Dáil debates

Thursday, 16 December 2021

Proceeds of Crime (Gross Human Rights Abuses) Bill 2020: Second Stage [Private Members]


4:55 pm

Photo of Brendan HowlinBrendan Howlin (Wexford, Labour) | Oireachtas source

I was co-opted to Wexford Corporation. That might be it. I have had many anniversaries since and I have served in many positions. I thank the Minister of State for recalling whatever anniversary it is. It gives me another cause for celebration tonight.

I thank the Minister of State for his very detailed response to the Bill. It is modelled on how the Government in 1996, of which I was a member - another anniversary - looked at doing something that was very radical at the time, namely, instituting CAB, so that we could remove from criminals the fruit of their criminality. In cases where it was often difficult to bring extensive criminal cases, we looked at where you saw somebody with no means of support but with great wealth. There was extensive debate at the time about the constitutionality of the legislation, but it has worked and it has been a most effective instrument. It was Ruairí Quinn's idea, who was Minister for Finance at the time. It has been a most effective device.

The Minister of State spoke of the extraterritorial - a lovely word - application of the CAB. We had to apply it extraterritorially because many of our own domestic criminals have significant assets, especially in Spain and the Netherlands. We amended the legislation subsequently to do that.

We need to have the same broad scope thinking in relation to world affairs and not be captured by this notion that we cannot act in an extraterritorial fashion. Of course we can, in limited circumstances. In recent weeks we dealt with legislation on people smuggling and we enacted legislation that has impact beyond our jurisdiction. We need that approach in the case we are discussing here. It is the approach followed by the UK and it is an effective approach. The Minister of State is suggesting we can take sanctions on an EU-wide basis but that does not meet the requirements. The EU has to act in consort against individual issues. I am talking about where there are assets in the State that are owned by someone who we know is a human rights violator, who is often involved in everything from genocide to exploitation on a massive scale, and that we would have in our own jurisdiction and our own authority the power to act against them. That is what we need.
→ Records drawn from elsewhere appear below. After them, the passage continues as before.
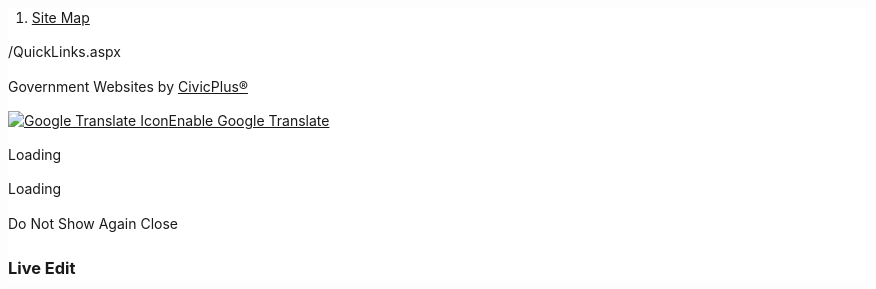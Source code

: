 

1. [Site Map](https://www.crgov.com/sitemap)

/QuickLinks.aspx

Government Websites by [CivicPlus®](https://connect.civicplus.com/referral)

[![Google Translate Icon](https://www.crgov.com/Assets/Images/GoogleTranslate.gif)Enable Google Translate](https://www.crgov.com/directory.aspx?EID=21%2F "Enable Google Translate")

Loading

Loading

Do Not Show Again Close

### Live Edit
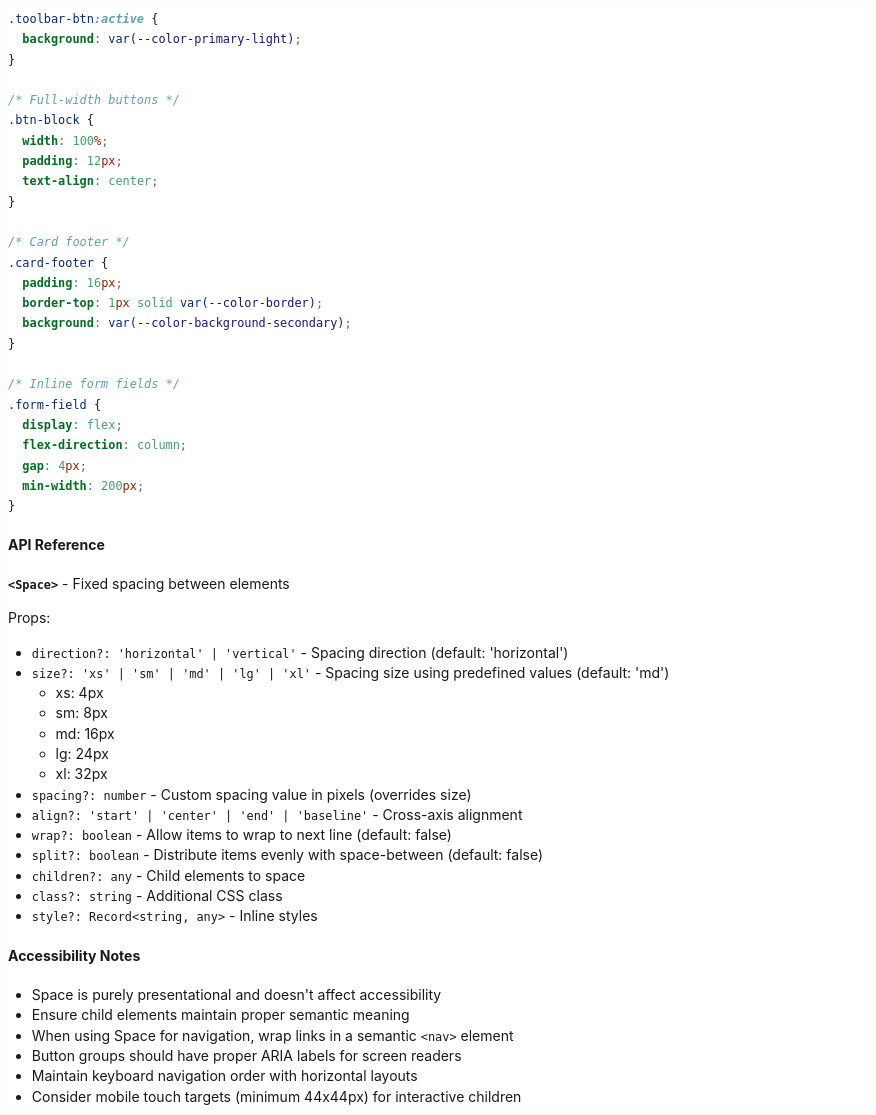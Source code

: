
 ```css
.toolbar-btn:active {
  background: var(--color-primary-light);
}

/* Full-width buttons */
.btn-block {
  width: 100%;
  padding: 12px;
  text-align: center;
}

/* Card footer */
.card-footer {
  padding: 16px;
  border-top: 1px solid var(--color-border);
  background: var(--color-background-secondary);
}

/* Inline form fields */
.form-field {
  display: flex;
  flex-direction: column;
  gap: 4px;
  min-width: 200px;
}
```

#### API Reference

**`<Space>`** - Fixed spacing between elements

Props:
- `direction?: 'horizontal' | 'vertical'` - Spacing direction (default: 'horizontal')
- `size?: 'xs' | 'sm' | 'md' | 'lg' | 'xl'` - Spacing size using predefined values (default: 'md')
  - xs: 4px
  - sm: 8px
  - md: 16px
  - lg: 24px
  - xl: 32px
- `spacing?: number` - Custom spacing value in pixels (overrides size)
- `align?: 'start' | 'center' | 'end' | 'baseline'` - Cross-axis alignment
- `wrap?: boolean` - Allow items to wrap to next line (default: false)
- `split?: boolean` - Distribute items evenly with space-between (default: false)
- `children?: any` - Child elements to space
- `class?: string` - Additional CSS class
- `style?: Record<string, any>` - Inline styles

#### Accessibility Notes

- Space is purely presentational and doesn't affect accessibility
- Ensure child elements maintain proper semantic meaning
- When using Space for navigation, wrap links in a semantic `<nav>` element
- Button groups should have proper ARIA labels for screen readers
- Maintain keyboard navigation order with horizontal layouts
- Consider mobile touch targets (minimum 44x44px) for interactive children
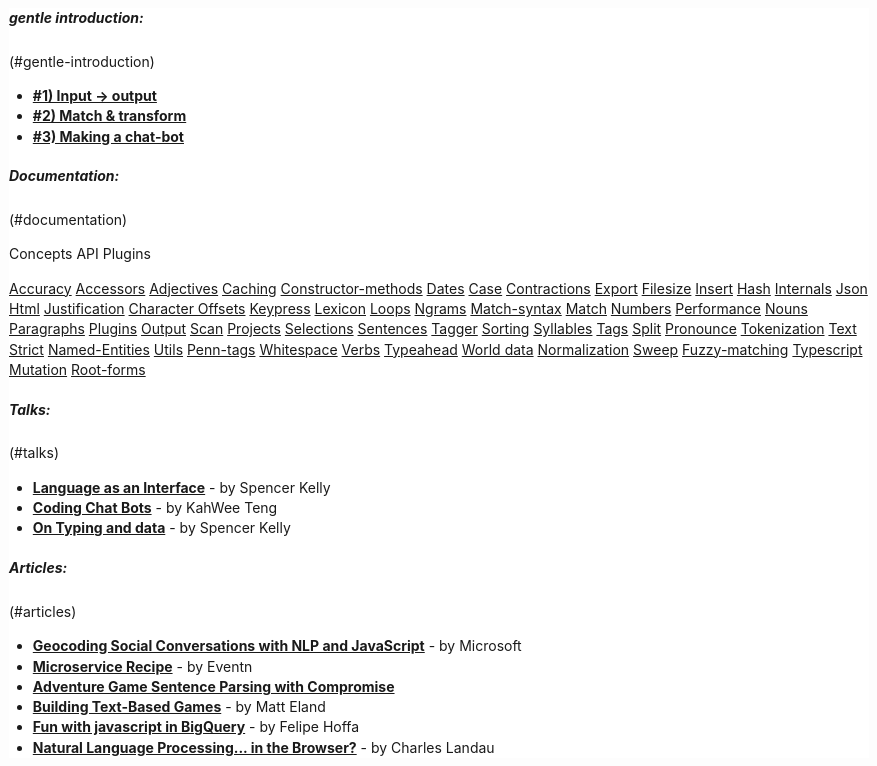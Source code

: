 ##### gentle introduction:

(#gentle-introduction)

- **[#1) Input → output]()**
- **[#2) Match & transform]()**
- **[#3) Making a chat-bot]()**



##### Documentation:

(#documentation)

 Concepts API Plugins

 [Accuracy]() [Accessors]() [Adjectives]()
 [Caching]() [Constructor-methods]() [Dates]()
 [Case]() [Contractions]() [Export]()
 [Filesize]() [Insert]() [Hash]()
 [Internals]() [Json]() [Html]()
 [Justification]() [Character Offsets]() [Keypress]()
 [Lexicon]() [Loops]() [Ngrams]()
 [Match-syntax]() [Match]() [Numbers]()
 [Performance]() [Nouns]() [Paragraphs]()
 [Plugins]() [Output]() [Scan]()
 [Projects]() [Selections]() [Sentences]()
 [Tagger]() [Sorting]() [Syllables]()
 [Tags]() [Split]() [Pronounce]()
 [Tokenization]() [Text]() [Strict]()
 [Named-Entities]() [Utils]() [Penn-tags]()
 [Whitespace]() [Verbs]() [Typeahead]()
 [World data]() [Normalization]() [Sweep]()
 [Fuzzy-matching]() [Typescript]() [Mutation]()
 [Root-forms]() 



##### Talks:

(#talks)

- **[Language as an Interface]()** - by Spencer Kelly
- **[Coding Chat Bots]()** - by KahWee Teng
- **[On Typing and data]()** - by Spencer Kelly

##### Articles:

(#articles)

- **[Geocoding Social Conversations with NLP and JavaScript](http://compromise.cool)** - by Microsoft
- **[Microservice Recipe]()** - by Eventn
- **[Adventure Game Sentence Parsing with Compromise]()**
- **[Building Text-Based Games]()** - by Matt Eland
- **[Fun with javascript in BigQuery]()** - by Felipe Hoffa
- **[Natural Language Processing\... in the Browser?]()** - by Charles Landau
I thank the Minister of State for his constructive contribution and thoughtful presentation. However, he should not rest because the EU is doing something already on that. We need in our jurisdiction to have our laws sharp enough, particularly because we are a growing financial services centre. Many billions of euro flow through Dublin city. I have been fearful in recent times whether we have the capacity within our own financial services regulation and oversight to manage all of that in an effective way, but that is a different argument for a different day. Certainly, where it is brought to our attention and we are clear in the knowledge that assets are the result of exploitation and human misery, we must have the capacity to act against them and provide a day in court for anyone who wants to rebut that, as we do with criminals under the Proceeds of Crime Act in our domestic affairs.
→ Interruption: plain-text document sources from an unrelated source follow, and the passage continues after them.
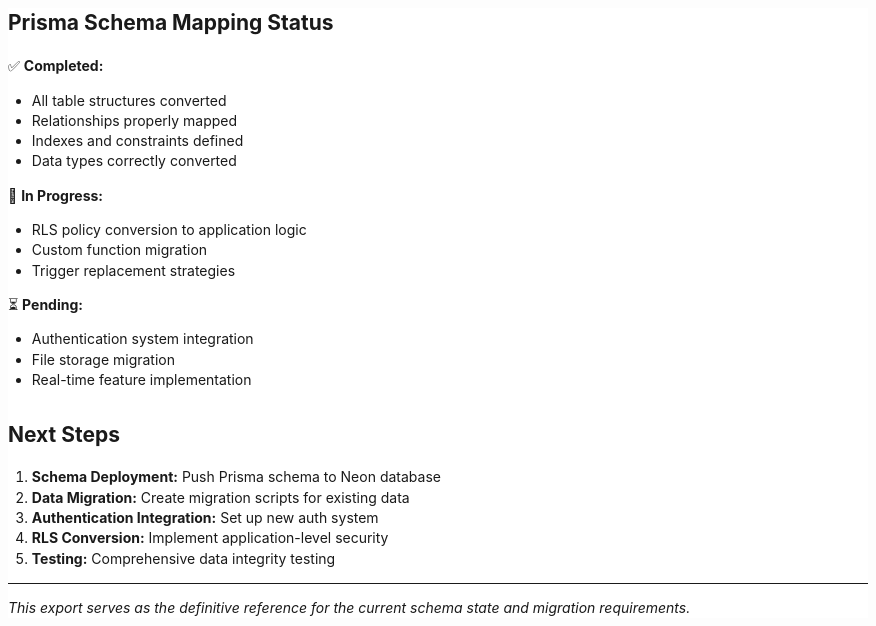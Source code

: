 ## Prisma Schema Mapping Status

✅ **Completed:**
- All table structures converted
- Relationships properly mapped
- Indexes and constraints defined
- Data types correctly converted

🔄 **In Progress:**
- RLS policy conversion to application logic
- Custom function migration
- Trigger replacement strategies

⏳ **Pending:**
- Authentication system integration
- File storage migration
- Real-time feature implementation

## Next Steps

1. **Schema Deployment:** Push Prisma schema to Neon database
2. **Data Migration:** Create migration scripts for existing data
3. **Authentication Integration:** Set up new auth system
4. **RLS Conversion:** Implement application-level security
5. **Testing:** Comprehensive data integrity testing

---

*This export serves as the definitive reference for the current schema state and migration requirements.*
I hope the normal approach of thanking the Deputy for his or her great effort, that it will be got to in due course, and that the Government has a different set of ideas will not bury this important legislation. It is important for us and I think there is an ambition for this in the House. I think the debate would normally have attracted many more speakers were it not for the lateness of the hour and the lateness in the term. I thank the Minister of State for his attention to the Bill. I hope that once it passes Second Stage, we will see progress on it in the course next year. I and my colleagues who have great experience, such as Professor Bacik, will be able to lend support to that endeavour.

I conclude by wishing the Ceann Comhairle and all the members of staff a very peaceful and happy Christmas. I apologise for this last item of business delaying them for the few minutes it did.